# [WHAT YOU HAVE TO DO]
Pick every line from the data below that contains the string "sloppypar" and copy it.

# [RECORD SET]
———

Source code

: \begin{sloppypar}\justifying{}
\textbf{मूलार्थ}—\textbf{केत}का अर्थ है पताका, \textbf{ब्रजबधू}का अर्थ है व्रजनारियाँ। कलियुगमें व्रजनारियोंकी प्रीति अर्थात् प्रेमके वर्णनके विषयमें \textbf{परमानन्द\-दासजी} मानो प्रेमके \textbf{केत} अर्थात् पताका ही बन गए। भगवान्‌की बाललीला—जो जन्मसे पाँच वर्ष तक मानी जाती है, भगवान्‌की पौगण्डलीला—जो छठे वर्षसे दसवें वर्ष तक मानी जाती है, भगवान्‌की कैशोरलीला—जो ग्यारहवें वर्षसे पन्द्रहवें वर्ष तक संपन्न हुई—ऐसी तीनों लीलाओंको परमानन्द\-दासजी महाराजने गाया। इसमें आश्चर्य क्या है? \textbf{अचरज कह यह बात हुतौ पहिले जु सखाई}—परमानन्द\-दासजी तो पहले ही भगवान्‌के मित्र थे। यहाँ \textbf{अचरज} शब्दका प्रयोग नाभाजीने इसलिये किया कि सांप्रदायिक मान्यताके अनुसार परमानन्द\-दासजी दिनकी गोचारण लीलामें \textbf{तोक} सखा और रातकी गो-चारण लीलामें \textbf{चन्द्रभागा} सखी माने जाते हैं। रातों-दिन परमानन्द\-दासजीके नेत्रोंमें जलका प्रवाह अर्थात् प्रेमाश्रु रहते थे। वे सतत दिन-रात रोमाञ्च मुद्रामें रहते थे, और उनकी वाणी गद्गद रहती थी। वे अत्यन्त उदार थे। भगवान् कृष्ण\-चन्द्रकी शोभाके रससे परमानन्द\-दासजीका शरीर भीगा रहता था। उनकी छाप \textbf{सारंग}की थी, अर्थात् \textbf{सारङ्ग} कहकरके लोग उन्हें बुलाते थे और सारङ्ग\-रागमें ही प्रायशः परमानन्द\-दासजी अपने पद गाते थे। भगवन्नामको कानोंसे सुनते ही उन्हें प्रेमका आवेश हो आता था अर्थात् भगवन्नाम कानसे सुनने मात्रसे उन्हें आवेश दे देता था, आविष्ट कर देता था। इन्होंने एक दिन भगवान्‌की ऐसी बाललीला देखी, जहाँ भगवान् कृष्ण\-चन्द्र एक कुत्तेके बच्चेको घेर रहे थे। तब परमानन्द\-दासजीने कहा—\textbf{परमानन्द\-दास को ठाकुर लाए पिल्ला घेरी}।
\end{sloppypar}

———

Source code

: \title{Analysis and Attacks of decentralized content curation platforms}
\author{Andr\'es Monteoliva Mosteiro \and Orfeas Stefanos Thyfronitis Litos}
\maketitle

———

# [TASK ANSWER]
: \begin{sloppypar}\justifying{}
\end{sloppypar}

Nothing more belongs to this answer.